[SOLVED] Encrypted rar inside encrypted rar

[Wolfinch]

Is it safe if I put encrypted rar inside encrypted rar? For example:

Encrypted Word.doc INSIDE Files.rar (pass: 567) INSIDE Files2.rar (pass 1234).

I do this to make extra security layer. So when people success bypass my first layer (1234), they still need to bypass second and third layer security.

Is it safe? Like can it corrupted in the future if I add/remove file inside that kind of archive?

Actually I've already do this at least 3 years without porblem at all.. but dunno why, I afraid now.

 

[USAFRet]

It is not 'unsafe'.

But also, this adds little if any 'security'.
If they can bypass the first layer, then the second or third should also be little problem.

Lastly, unless this is the plans for a working cold fusion reactor, no one cares about your word doc.

 

[Wolfinch]

It is not 'unsafe'.

But also, this adds little if any 'security'.
If they can bypass the first layer, then the second or third should also be little problem.

Lastly, unless this is the plans for a working cold fusion reactor, no one cares about your word doc.

Yes, of course people like hacker, etc can do that.. but i make this only for "user area". Like jerk people who want to mess my work.

They technically cant bypass encription, but they can unlock it because of "my mistake" like he stand behind me while I typing password.

It happen to me once though. He confused after I type 3 different @ 20 characters

 

[Grobe]

If they can bypass the first layer

Just for the sake of discussion. If I have an encrypted rar file (or any compressed+encrypted file format like zip or 7z) then let's assume I somehow manage to get a new file from the encrypted archive. The new file, may be a valid rar file or it may also be a bounch of useless data patterns that just so happens to have a header that make it looks like a rar archive.

To verify if an encrypted rar file is valid, one must have it's password.

My question therefore is - How can one know the difference between a collection of data that by chance have something that looks like a valid rar file and an actual rar encrypted file but don't have the password ?

Final note : I must assume that the file names, attributes and folder structure also are encrypted for this question to be valid (and of course that the file format actually sports that) . And - must of course be different password for the nested encrypted rar file.

 

[falcon291]

If you use 4 digits of password, and if you encrypt the files even 3 -4 times, not it will not be safe.

Give longer passwords, 12 digits numbers, letters (upper and lower case), symbols. Then it will be non-breakable.

 

[USAFRet]

Just for the sake of discussion. If I have an encrypted rar file (or any compressed+encrypted file format like zip or 7z) then let's assume I somehow manage to get a new file from the encrypted archive. The new file, may be a valid rar file or it may also be a bounch of useless data patterns that just so happens to have a header that make it looks like a rar archive.

To verify if an encrypted rar file is valid, one must have it's password.

My question therefore is - How can one know the difference between a collection of data that by chance have something that looks like a valid rar file and an actual rar encrypted file but don't have the password ?

Final note : I must assume that the file names, attributes and folder structure also are encrypted for this question to be valid (and of course that the file format actually sports that) . And - must of course be different password for the nested encrypted rar file.

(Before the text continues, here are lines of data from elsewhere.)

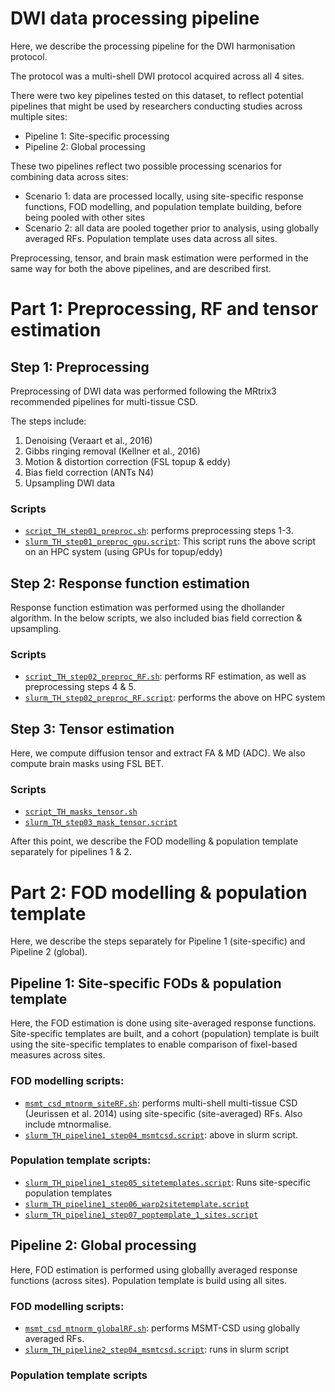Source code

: # DWI data processing pipeline

Here, we describe the processing pipeline for the DWI harmonisation protocol. 

The protocol was a multi-shell DWI protocol acquired across all 4 sites. 

There were two key pipelines tested on this dataset, to reflect potential pipelines that might be used by researchers conducting studies across multiple sites:
- Pipeline 1: Site-specific processing
- Pipeline 2: Global processing

These two pipelines reflect two possible processing scenarios for combining data across sites:
- Scenario 1: data are processed locally, using site-specific response functions, FOD modelling, and population template building, before being pooled with other sites
- Scenario 2: all data are pooled together prior to analysis, using globally averaged RFs. Population template uses data across all sites. 

Preprocessing, tensor, and brain mask estimation were performed in the same way for both the above pipelines, and are described first.

# Part 1: Preprocessing, RF and tensor estimation

## Step 1: Preprocessing

Preprocessing of DWI data was performed following the MRtrix3 recommended pipelines for multi-tissue CSD. 

The steps include:
1. Denoising (Veraart et al., 2016)
2. Gibbs ringing removal (Kellner et al., 2016)
3. Motion & distortion correction (FSL topup & eddy)
4. Bias field correction (ANTs N4)
5. Upsampling DWI data

### Scripts

- [`script_TH_step01_preproc.sh`](/dwi_scripts/script_TH_step01_preproc.sh): performs preprocessing steps 1-3.
- [`slurm_TH_step01_preproc_gpu.script`](/dwi_scripts/slurm_TH_step01_preproc_gpu.script): This script runs the above script on an HPC system (using GPUs for topup/eddy)


## Step 2: Response function estimation

Response function estimation was performed using the dhollander algorithm. In the below scripts, we also included bias field correction & upsampling. 

### Scripts

- [`script_TH_step02_preproc_RF.sh`](/dwi_scripts/script_TH_step02_preproc_RF.sh): performs RF estimation, as well as preprocessing steps 4 & 5. 
- [`slurm_TH_step02_preproc_RF.script`](/dwi_scripts/slurm_TH_step02_preproc_RF.script): performs the above on HPC system


## Step 3: Tensor estimation 

Here, we compute diffusion tensor and extract FA & MD (ADC). We also compute brain masks using FSL BET.

### Scripts

- [`script_TH_masks_tensor.sh`](/dwi_scripts/script_TH_masks_tensor.sh)
- [`slurm_TH_step03_mask_tensor.script`](/dwi_scripts/slurm_TH_step03_mask_tensor.script)

After this point, we describe the FOD modelling & population template separately for pipelines 1 & 2. 

# Part 2: FOD modelling & population template

Here, we describe the steps separately for Pipeline 1 (site-specific) and Pipeline 2 (global).

## Pipeline 1: Site-specific FODs & population template

Here, the FOD estimation is done using site-averaged response functions. Site-specific templates are built, and a cohort (population) template is built using the site-specific templates to enable comparison of fixel-based measures across sites.

### FOD modelling scripts:
- [`msmt_csd_mtnorm_siteRF.sh`](/dwi_scripts/msmt_csd_mtnorm_siteRF.sh): performs multi-shell multi-tissue CSD (Jeurissen et al. 2014) using site-specific (site-averaged) RFs. Also include mtnormalise.
- [`slurm_TH_pipeline1_step04_msmtcsd.script`](/dwi_scripts/slurm_TH_pipeline1_step04_msmtcsd.script): above in slurm script.

### Population template scripts:

- [`slurm_TH_pipeline1_step05_sitetemplates.script`](/dwi_scripts/slurm_TH_pipeline1_step04_msmtcsd.script): Runs site-specific population templates
- [`slurm_TH_pipeline1_step06_warp2sitetemplate.script`]()
- [`slurm_TH_pipeline1_step07_poptemplate_1_sites.script`]()

## Pipeline 2: Global processing

Here, FOD estimation is performed using globallly averaged response functions (across sites). Population template is build using all sites.

### FOD modelling scripts:
- [`msmt_csd_mtnorm_globalRF.sh`](/dwi_scripts/msmt_csd_mtnorm_globalRF.sh): performs MSMT-CSD using globally averaged RFs.
- [`slurm_TH_pipeline2_step04_msmtcsd.script`](/dwi_scripts/slurm_TH_pipeline2_step04_msmtcsd.script): runs in slurm script

### Population template scripts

Depends on how it was encrypted and the "file names".

Encrypted1.rar.
I figure out how to decrypt, resulting in a file of Encrypted2.rar, or some other collection of mostly valid files.
Knowing how #1 was done and I already cracked it, #2 would presumably be easy as well.

I can't unwrap the first layer without actually doing it. Any false/incorrect password or decryption won't result in any success.

Working cold fusion, here we come!

 

[Wolfinch]

If you use 4 digits of password, and if you encrypt the files even 3 -4 times, not it will not be safe.

Give longer passwords, 12 digits numbers, letters (upper and lower case), symbols. Then it will be non-breakable.

Thnaks for the knowledge, but that number password is just for example. My real password have 30-40 length with number, symbol, and word combination

Depends on how it was encrypted and the "file names".

Encrypted1.rar.
I figure out how to decrypt, resulting in a file of Encrypted2.rar, or some other collection of mostly valid files.
Knowing how #1 was done and I already cracked it, #2 would presumably be easy as well.

I can't unwrap the first layer without actually doing it. Any false/incorrect password or decryption won't result in any success.

Working cold fusion, here we come!

What if I put Encypted1.rar inside Encrypted2.7zip? What do you think?

 

[USAFRet]

What if I put Encypted1.rar inside Encrypted2.7zip? What do you think?

I think you're adding complexity for no gain in security.